Go through the entries below and say how many lines contain the string "nondeterministic"; write only that number.

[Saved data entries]
- - - - - - -
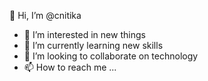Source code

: 👋 Hi, I’m @cnitika
- 👀 I’m interested in new things
- 🌱 I’m currently learning new skills
- 💞️ I’m looking to collaborate on technology
- 📫 How to reach me ...

<!---
cnitika/cnitika is a ✨ special ✨ repository because its `README.md` (this file) appears on your GitHub profile.
You can click the Preview link to take a look at your changes.
--->
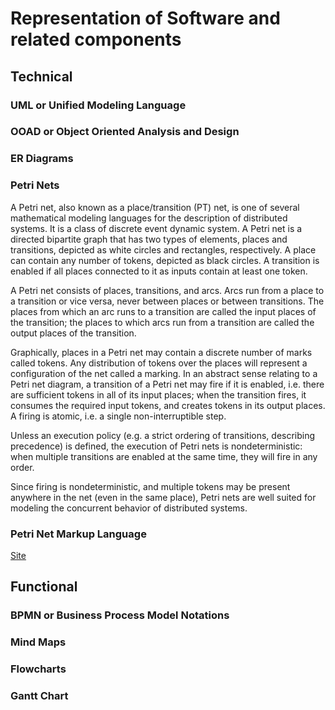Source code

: # Representation of Software and related components

## Technical

### UML or Unified Modeling Language

### OOAD or Object Oriented Analysis and Design

### ER Diagrams

### Petri Nets

A Petri net, also known as a place/transition (PT) net, is one of several mathematical modeling languages for the description of distributed systems. It is a class of discrete event dynamic system. A Petri net is a directed bipartite graph that has two types of elements, places and transitions, depicted as white circles and rectangles, respectively. A place can contain any number of tokens, depicted as black circles. A transition is enabled if all places connected to it as inputs contain at least one token. 

A Petri net consists of places, transitions, and arcs. Arcs run from a place to a transition or vice versa, never between places or between transitions. The places from which an arc runs to a transition are called the input places of the transition; the places to which arcs run from a transition are called the output places of the transition.

Graphically, places in a Petri net may contain a discrete number of marks called tokens. Any distribution of tokens over the places will represent a configuration of the net called a marking. In an abstract sense relating to a Petri net diagram, a transition of a Petri net may fire if it is enabled, i.e. there are sufficient tokens in all of its input places; when the transition fires, it consumes the required input tokens, and creates tokens in its output places. A firing is atomic, i.e. a single non-interruptible step.

Unless an execution policy (e.g. a strict ordering of transitions, describing precedence) is defined, the execution of Petri nets is nondeterministic: when multiple transitions are enabled at the same time, they will fire in any order.

Since firing is nondeterministic, and multiple tokens may be present anywhere in the net (even in the same place), Petri nets are well suited for modeling the concurrent behavior of distributed systems.

### Petri Net Markup Language

[Site](https://www.pnml.org)


## Functional

### BPMN or Business Process Model Notations

### Mind Maps

### Flowcharts

### Gantt Chart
- - - - - - -
> **RESPONSE BELOW**: 2